Let’s take a look at what might be considered a billionaire’s ultimate rig. We’re steering clear of second hand, auctioned or memorabilia options; primarily because we don’t sell second hand, auctioned or memorabilia gear, but also because it’s hard to justify the amounts on display there. One man’s treasure is another man’s trash, after all. Besides, we’ve got some truly incredible gear to show you.
We’ll also, for balance, show some of the more wallet-friendly alternatives which are probably more within reach of people with more sense than money.
Clearly this is all subjective. The indie guy doesn’t need a top of the range Ibanez, and the shredder will have little to no use for a Jazzmaster. So we’re going to stay fairly MOR here. We’ll suggest a couple of guitars which stand a decent chance of finding favour with most players.
Now the easy thing to do would be to go to the Dawsons website, navigate to the electric guitar section, set the filter to show highest priced items first and write a couple of paragraphs about whatever comes out on top. However it’s not that easy here. At the time of writing, the most expensive guitar in the Dawsons web store is a Pelham Blue Gibson Joe Bonamassa signature. Now, don’t get me wrong, this is undoubtedly a fine instrument, but it could also be seen as a little niche. It’s probably fair to say this guitar won’t feature on too many wish-lists outside of Bonamassa or obscure/unique Les Paul fans.
Look a bit further down however and you’ll see a small selection of glorious 1950s Reissue models.

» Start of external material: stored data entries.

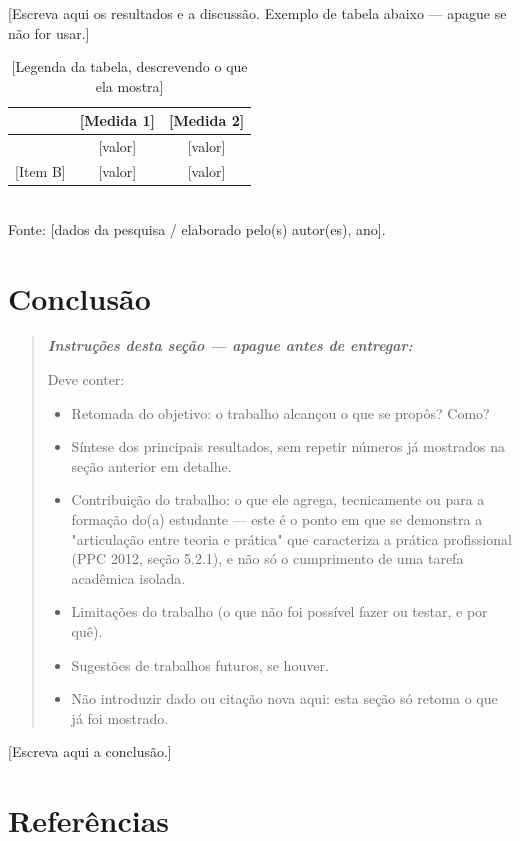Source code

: \documentclass[article,12pt,a4paper,oneside]{abntex2}
\newenvironment{instrucoes}{%
  \begin{quotation}\footnotesize\itshape
  \noindent\textbf{\upshape Instruções desta seção — apague antes de entregar:}\par\smallskip
}{%
  \end{quotation}
}
\begin{document}
[Escreva aqui os resultados e a discussão. Exemplo de tabela abaixo — apague se não for usar.]

\begin{table}[!ht]
  \centering
  \caption{[Legenda da tabela, descrevendo o que ela mostra]}
  \begin{tabular}{lcc}
    \hline
    [Categoria] & [Medida 1] & [Medida 2] \\
    \hline
    [Item A] & [valor] & [valor] \\{}
    [Item B] & [valor] & [valor] \\
    \hline
  \end{tabular}
  \\[0.3em]
  {\footnotesize Fonte: [dados da pesquisa / elaborado pelo(s) autor(es), ano].}
\end{table}

\section{Conclusão}

\begin{instrucoes}
Deve conter:
\begin{itemize}
  \item Retomada do objetivo: o trabalho alcançou o que se propôs? Como?
  \item Síntese dos principais resultados, sem repetir números já mostrados na seção anterior em detalhe.
  \item Contribuição do trabalho: o que ele agrega, tecnicamente ou para a formação do(a) estudante — este é o ponto em que se demonstra a "articulação entre teoria e prática" que caracteriza a prática profissional (PPC 2012, seção 5.2.1), e não só o cumprimento de uma tarefa acadêmica isolada.
  \item Limitações do trabalho (o que não foi possível fazer ou testar, e por quê).
  \item Sugestões de trabalhos futuros, se houver.
  \item Não introduzir dado ou citação nova aqui: esta seção só retoma o que já foi mostrado.
\end{itemize}
\end{instrucoes}

[Escreva aqui a conclusão.]

\postextual

\section*{Referências}
\end{document}
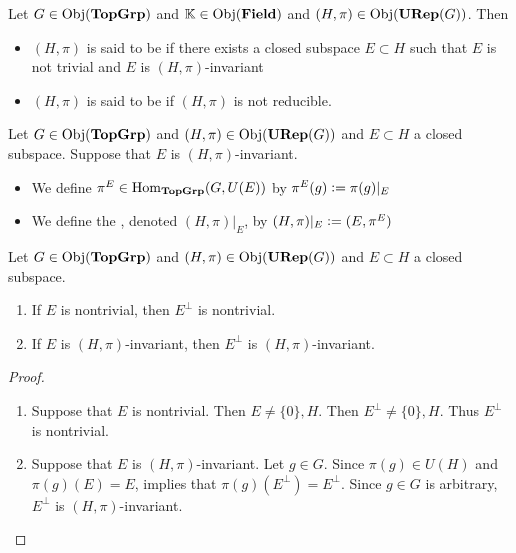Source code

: \documentclass{book}
\begin{document}
	\begin{defn}
		Let $G \in \operatorname{Obj}(\operatorname*{\text{\textbf{TopGrp}}})$ and $\mathbb{K} \in \operatorname{Obj}(\operatorname*{\text{\textbf{Field}}})$ and $(H, \pi) \in \operatorname{Obj}(\operatorname*{\text{\textbf{URep}}}(G))$. Then 
		\begin{itemize}
			\item $(H, \pi)$ is said to be  if there exists a closed subspace $E \subset H$ such that $E$ is not trivial and $E$ is $(H, \pi)$-invariant 
			\item $(H, \pi)$ is said to be  if $(H, \pi)$ is not reducible.
		\end{itemize}
	\end{defn}
	
	\begin{defn}
		Let $G \in \operatorname{Obj}(\operatorname*{\text{\textbf{TopGrp}}})$ and $(H, \pi) \in \operatorname{Obj}(\operatorname*{\text{\textbf{URep}}}(G))$ and $E \subset H$ a closed subspace. Suppose that $E$ is $(H, \pi)$-invariant. 
		\begin{itemize}
			\item We define $\pi^E \in \operatorname{Hom}_{\operatorname*{\text{\textbf{TopGrp}}}}(G, U(E))$ by $\pi^E(g) \vcentcolon= \pi(g)|_E$
			\item We define the , denoted $(H, \pi)|_E$, by $(H, \pi)|_E \vcentcolon= (E, \pi^E)$
		\end{itemize}
	\end{defn}
	
	\begin{ex}
		Let $G \in \operatorname{Obj}(\operatorname*{\text{\textbf{TopGrp}}})$ and $(H, \pi) \in \operatorname{Obj}(\operatorname*{\text{\textbf{URep}}}(G))$ and $E \subset H$ a closed subspace. 
		\begin{enumerate}
			\item If $E$ is nontrivial, then $E^{\perp}$ is nontrivial.
			\item If $E$ is $(H, \pi)$-invariant, then $E^{\perp}$ is  $(H, \pi)$-invariant.  
		\end{enumerate}
	\end{ex}
	
	\begin{proof}\
		\begin{enumerate}
			\item Suppose that $E$ is nontrivial. Then $E \neq \{0\}, H$. Then $E^{\perp} \neq \{0\}, H$. Thus $E^{\perp}$ is nontrivial.
			\item Suppose that $E$ is $(H, \pi)$-invariant. Let $g \in G$. Since $\pi(g) \in U(H)$ and $\pi(g)(E) = E$,  implies that $\pi(g)(E^{\perp}) = E^{\perp}$. Since $g \in G$ is arbitrary, $E^{\perp}$ is $(H, \pi)$-invariant. 
		\end{enumerate}
	\end{proof}
	
\end{document}
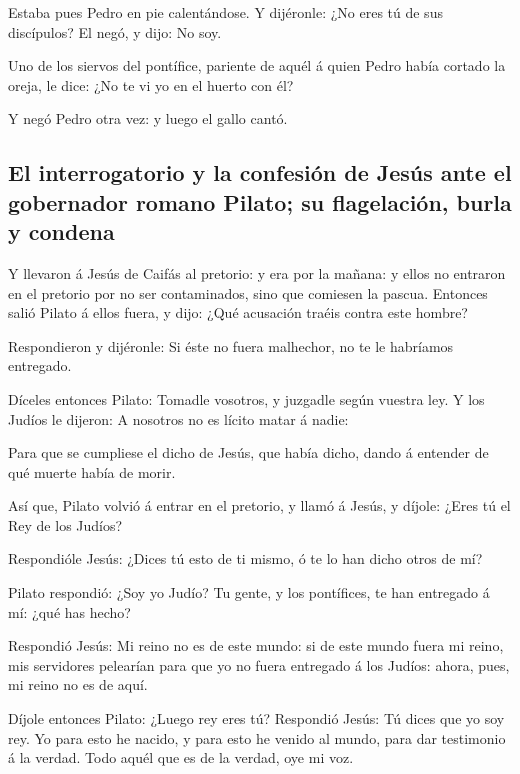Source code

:  Estaba pues Pedro en pie calentándose. Y dijéronle: ¿No
eres tú de sus discípulos? El negó, y dijo: No soy.

 Uno de los siervos del pontífice, pariente de aquél á
quien Pedro había cortado la oreja, le dice: ¿No te vi yo en el huerto
con él?

 Y negó Pedro otra vez: y luego el gallo cantó.

\hypertarget{el-interrogatorio-y-la-confesiuxf3n-de-jesuxfas-ante-el-gobernador-romano-pilato-su-flagelaciuxf3n-burla-y-condena}{%
\subsection{El interrogatorio y la confesión de Jesús ante el gobernador
romano Pilato; su flagelación, burla y
condena}\label{el-interrogatorio-y-la-confesiuxf3n-de-jesuxfas-ante-el-gobernador-romano-pilato-su-flagelaciuxf3n-burla-y-condena}}

 Y llevaron á Jesús de Caifás al pretorio: y era por la
mañana: y ellos no entraron en el pretorio por no ser contaminados, sino
que comiesen la pascua.  Entonces salió Pilato á ellos
fuera, y dijo: ¿Qué acusación traéis contra este hombre?

 Respondieron y dijéronle: Si éste no fuera malhechor, no
te le habríamos entregado.

 Díceles entonces Pilato: Tomadle vosotros, y juzgadle
según vuestra ley. Y los Judíos le dijeron: A nosotros no es lícito
matar á nadie:

 Para que se cumpliese el dicho de Jesús, que había
dicho, dando á entender de qué muerte había de morir.

 Así que, Pilato volvió á entrar en el pretorio, y llamó
á Jesús, y díjole: ¿Eres tú el Rey de los Judíos?

 Respondióle Jesús: ¿Dices tú esto de ti mismo, ó te lo
han dicho otros de mí?

 Pilato respondió: ¿Soy yo Judío? Tu gente, y los
pontífices, te han entregado á mí: ¿qué has hecho?

 Respondió Jesús: Mi reino no es de este mundo: si de
este mundo fuera mi reino, mis servidores pelearían para que yo no fuera
entregado á los Judíos: ahora, pues, mi reino no es de aquí.

 Díjole entonces Pilato: ¿Luego rey eres tú? Respondió
Jesús: Tú dices que yo soy rey. Yo para esto he nacido, y para esto he
venido al mundo, para dar testimonio á la verdad. Todo aquél que es de
la verdad, oye mi voz.


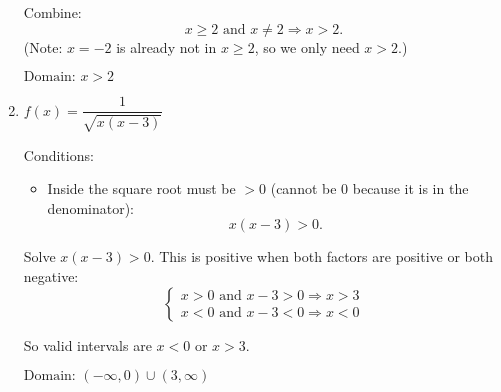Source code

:\documentclass[12pt]{article}
\begin{document}
\begin{enumerate}
  Combine:
  \[
  x \ge 2 \text{ and } x \ne 2 \Rightarrow x > 2.
  \]
  (Note: \(x = -2\) is already not in \(x \ge 2\), so we only need \(x > 2.\))

  \(\boxed{\text{Domain: } x > 2}\)

  \item \(f(x) = \dfrac{1}{\sqrt{x(x - 3)}}\)

  Conditions:
  \begin{itemize}
    \item Inside the square root must be \(> 0\) (cannot be 0 because it is in the denominator):
    \[
    x(x - 3) > 0.
    \]
  \end{itemize}

  Solve \(x(x - 3) > 0\). This is positive when both factors are positive or both negative:
  \[
  \begin{cases}
  x > 0 \text{ and } x - 3 > 0 \Rightarrow x > 3 \\
  x < 0 \text{ and } x - 3 < 0 \Rightarrow x < 0
  \end{cases}
  \]

  So valid intervals are \(x < 0\) or \(x > 3.\)

  \(\boxed{\text{Domain: } (-\infty,0) \cup (3,\infty)}\)
\end{enumerate}
\end{document}
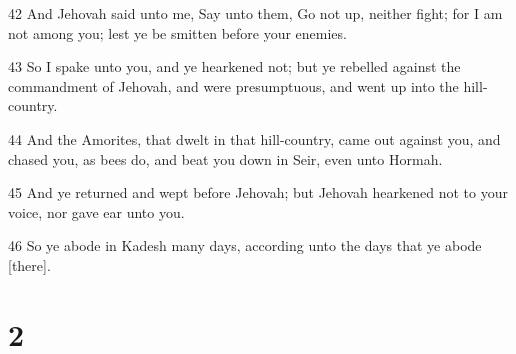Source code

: \par 42 And Jehovah said unto me, Say unto them, Go not up, neither fight; for I am not among you; lest ye be smitten before your enemies.
\par 43 So I spake unto you, and ye hearkened not; but ye rebelled against the commandment of Jehovah, and were presumptuous, and went up into the hill-country.
\par 44 And the Amorites, that dwelt in that hill-country, came out against you, and chased you, as bees do, and beat you down in Seir, even unto Hormah.
\par 45 And ye returned and wept before Jehovah; but Jehovah hearkened not to your voice, nor gave ear unto you.
\par 46 So ye abode in Kadesh many days, according unto the days that ye abode [there].

\chapter{2}

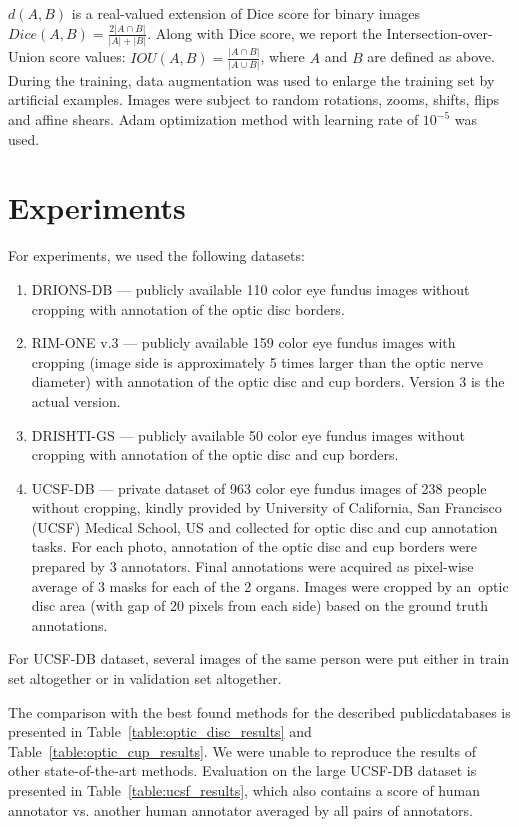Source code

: \documentclass{llncs}
\begin{document}
$d(A, B)$ is a real-valued extension of Dice score for binary images $Dice(A, B) = \frac{2|A \cap B|}{|A| + |B|}$. Along with Dice score, we report the Intersection-over-Union score values: $IOU(A, B) = \frac{|A \cap B|}{|A \cup B|}$, where $A$ and $B$ are defined as above. During the training, data augmentation was used to enlarge the training set by artificial examples. Images were subject to random rotations, zooms, shifts, flips and affine shears. Adam optimization method with learning rate of $10^{-5}$ was used.

\section{Experiments}

For experiments, we used the following datasets:
\begin{enumerate}
\item DRIONS-DB \cite{drionsdb} --- publicly available 110 color eye fundus images without cropping with annotation of the optic disc borders.
\item RIM-ONE v.3 \cite{rimone} --- publicly available 159 color eye fundus images with cropping (image side is approximately 5 times larger than the optic nerve diameter) with annotation of the optic disc and cup borders. Version 3 is the actual version.
\item DRISHTI-GS \cite{drishtigs1,drishtigs2} --- publicly available 50 color eye fundus images without cropping with annotation of the optic disc and cup borders. 
\item UCSF-DB --- private dataset of 963 color eye fundus images of 238 people without cropping, kindly provided by University of California, San Francisco (UCSF) Medical School, US and collected for optic disc and cup annotation tasks. For each photo, annotation of the optic disc and cup borders were prepared by 3 annotators. Final annotations were acquired as pixel-wise average of 3 masks for each of the 2 organs. Images were cropped by an~optic disc area (with gap of 20 pixels from each side) based on the ground truth annotations.
\end{enumerate}

For UCSF-DB dataset, several images of the same person were put either in train set altogether or in validation set altogether.

The comparison with the best found methods for the described public\linebreak databases is presented in Table~\ref{table:optic_disc_results} and Table~\ref{table:optic_cup_results}. We were unable to reproduce the results of other state-of-the-art methods. Evaluation on the large UCSF-DB dataset is presented in Table~\ref{table:ucsf_results}, which also contains a score of human annotator vs. another human annotator averaged by all pairs of annotators.
\end{document}

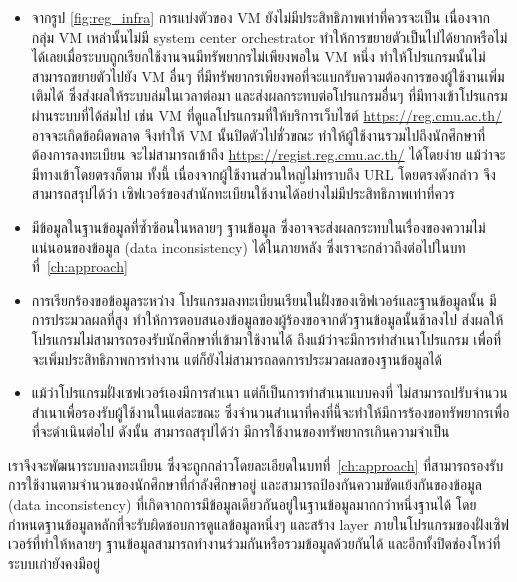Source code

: \begin{itemize}
\item จากรูป \ref{fig:reg_infra} การแบ่งตัวของ VM \cite{vm} ยังไม่มีประสิทธิภาพเท่าที่ควรจะเป็น
เนื่องจากกลุ่ม VM เหล่านั้นไม่มี system center orchestrator \cite{sco} ทำให้การขยายตัวเป็นไปได้ยากหรือไม่ได้เลยเมื่อระบบถูกเรียกใช้งานจนมีทรัพยากรไม่เพียงพอใน VM หนึ่ง ทำให้โปรแกรมนั้นไม่สามารถขยายตัวไปยัง VM อื่นๆ ที่มีทรัพยากรเพียงพอที่จะแบกรับความต้องการของผู้ใช้งานเพิ่มเติมได้ ซึ่งส่งผลให้ระบบล่มในเวลาต่อมา และส่งผลกระทบต่อโปรแกรมอื่นๆ 
ที่มีทางเข้าโปรแกรมผ่านระบบที่ได้ล่มไป เช่น VM ที่ดูแลโปรแกรมที่ให้บริการเว็บไซต์ \url{https://reg.cmu.ac.th/} อาจจะเกิดข้อผิดพลาด จึงทำให้ VM นั้นปิดตัวไปชั่วขณะ ทำให้ผู้ใช้งานรวมไปถึงนักศึกษาที่ต้องการลงทะเบียน จะไม่สามารถเข้าถึง \url{https://regist.reg.cmu.ac.th/} ได้โดยง่าย แม้ว่าจะมีทางเข้าโดยตรงก็ตาม ทั้งนี้ เนื่องจากผู้ใช้งานส่วนใหญ่ไม่ทราบถึง URL โดยตรงดังกล่าว จึงสามารถสรุปได้ว่า เซิฟเวอร์ของสำนักทะเบียนใช้งานได้อย่างไม่มีประสิทธิภาพเท่าที่ควร

\item มีข้อมูลในฐานข้อมูลที่ซ้ำซ้อนในหลายๆ ฐานข้อมูล ซึ่งอาจจะส่งผลกระทบในเรื่องของความไม่แน่นอนของข้อมูล (data inconsistency) ได้ในภายหลัง ซึ่งเราจะกล่าวถึงต่อไปในบทที่~\ref{ch:approach}

\item การเรียกร้องขอข้อมูลระหว่าง โปรแกรมลงทะเบียนเรียนในฝั่งของเซิฟเวอร์และฐานข้อมูลนั้น มีการประมวลผลที่สูง ทำให้การตอบสนองข้อมูลของผู้ร้องขอจากตัวฐานข้อมูลนั้นช้าลงไป ส่งผลให้ โปรแกรมไม่สามารถรองรับนักศึกษาที่เข้ามาใช้งานได้ ถึงแม้ว่าจะมีการทำสำเนาโปรแกรม เพื่อที่จะเพิ่มประสิทธิภาพการทำงาน แต่ก็ยังไม่สามารถลดการประมวลผลของฐานข้อมูลได้

\item แม้ว่าโปรแกรมฝั่งเซฟเวอร์เองมีการสำเนา แต่ก็เป็นการทำสำเนาแบบคงที่ ไม่สามารถปรับจำนวนสำเนาเพื่อรองรับผู้ใช้งานในแต่ละขณะ ซึ่งจำนวนสำเนาที่คงที่นี้จะทำให้มีการร้องขอทรัพยากรเพื่อที่จะดำเนินต่อไป ดังนั้น สามารถสรุปได้ว่า มีการใช้งานของทรัพยากรเกินความจำเป็น
\end{itemize}

เราจึงจะพัฒนาระบบลงทะเบียน ซึ่งจะถูกกล่าวโดยละเอียดในบทที่~\ref{ch:approach} ที่สามารถรองรับการใช้งานตามจำนวนของนักศึกษาที่กำลังศึกษาอยู่ และสามารถป้องกันความขัดแย้งกันของข้อมูล (data inconsistency) ที่เกิดจากการมีข้อมูลเดียวกันอยู่ในฐานข้อมูลมากกว่าหนึ่งฐานได้ โดยกำหนดฐานข้อมูลหลักที่จะรับผิดชอบการดูแลข้อมูลหนึ่งๆ และสร้าง layer ภายในโปรแกรมของฝั่งเซิฟเวอร์ที่ทำให้หลายๆ ฐานข้อมูลสามารถทำงานร่วมกันหรือรวมข้อมูลด้วยกันได้ และอีกทั้งปิดช่องโหว่ที่ระบบเก่ายังคงมีอยู่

These are truly the pinnacle of the range, offering time-correct stylings, ultra high-grade woods, gorgeous finishes and the peace of mind that comes from knowing your instrument was hand-built in America.
We’ve gone for the Gibson CS7 50s Style Les Paul VOS Goldtop, for the simple reason that if you’re looking to drop a bucket load of paper on a single guitar, you may as well go for the most ostentatious one there is. And, for those who love a bit of sparkle but don’t have the salary to match, there’s always the trusty Epiphone Les Paul Standard Goldtop which, in itself, is a great guitar for players of any level.
Fair to say certain combinations just work. Bacon and brie, Sutton and Shearer, and Les Paul into Marshall. It’s such an obvious comparison that we struggled to look much further than the sublime Marshall 1962 Reissue Bluesbreaker when looking for an amp to feed our devilishly handsome Les Paul into.
The Bluesbreaker features the same stylings and interior gubbins as the famous original, and gives players the opportunity to experience that famous 60s and 70s blues sound pioneered by, among others, Eric Clapton. And, if the wallet doesn’t stretch that far, you might consider looking at the Marshall Class 5 Roulette. The Roulette will give you the classic Marshall sound but is limited to 5 watts, meaning it makes the perfect amp for using at home or in small jam sessions.
We’ll round off this article by looking at some of the options available for pedal fiends. Seeing as we’re sworn off vintage pedals for this post, we’ve chosen three pedals which are undeniably expensive but oh-my-gosh worth every penny. For the player who needs access to lots and lots of sounds, the Line 6 Helix deserves your attention. This technologically advanced multi-fx unit is giving high-end digital modelling units a run for their money by offering players the best in flexibility and options when it comes to performing.
The Eventide H9 Max is another multi-fx unit, but in a much smaller form. Eventide’s effects are the stuff of legend, and the H9 Max fits in sounds from its more famous standalone units like the Time Factor and Space pedals.
For a pedal that does one type of effect, but does it knee-tremblingly well, look no further than the Strymon Big Sky. Strymon’s pedals fall into the ‘so good you have to hear it for yourself’ category, and if it’s reverb you’re after then the Big Sky will quite possibly blow you away.
Alternatively, if waxing hundreds (if not thousands) on effects pedals is little more than a nice dream for you, the Boss GT-1 multi-fx may be more in line with your thinking. The GT-1 is based on Boss’ famous GT-100 multi-fx, and packs many of the same features including a looper and various amp models, but at a price which will mean you can still afford your rent each month.